Re: RARA-AVIS: Cowboys and Hemingway

From: JIM DOHERTY ( jimdohertyjr@yahoo.com)
Date: 08 Sep 2001


Marianne,

Re your question below:

> . . . I keep asking myself, reading this
> discussion, whether it's
> POSSIBLE to have hard-boiled without having
> previously had (1) cowboy and
> (2) Hemingway?

Partly, I think the HB tradition grows out of the frontier tradition of rugged individualism (though not necessarily from the cowboy, notwithstanding the fact that Charlie Siringo, one of the first PIs to become a writer styled himself the "Cowboy Detective").
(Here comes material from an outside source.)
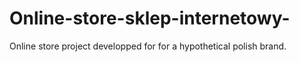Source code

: # Online-store-sklep-internetowy-
Online store project developped for for a hypothetical polish brand.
An even greater influence was the confluence of events in the late teens and early '20s, specifically from the cynicism following WW1 and the adoption of Prohibition. In fact the word "hard-boiled" was first used to describe the tough, colloquial professional non-coms who were suddenly assigned the Herculean task of turning thousands of civilians into citizen-soldiers in a short period of time.

The influence of WW1 on Hemingway is well-known, but had Hemingway never existed, I think there still would have been HB crime fiction. Hammett and Daly, after all, were virtual contemporaries of Hemingway, and developed independently from Hemingway.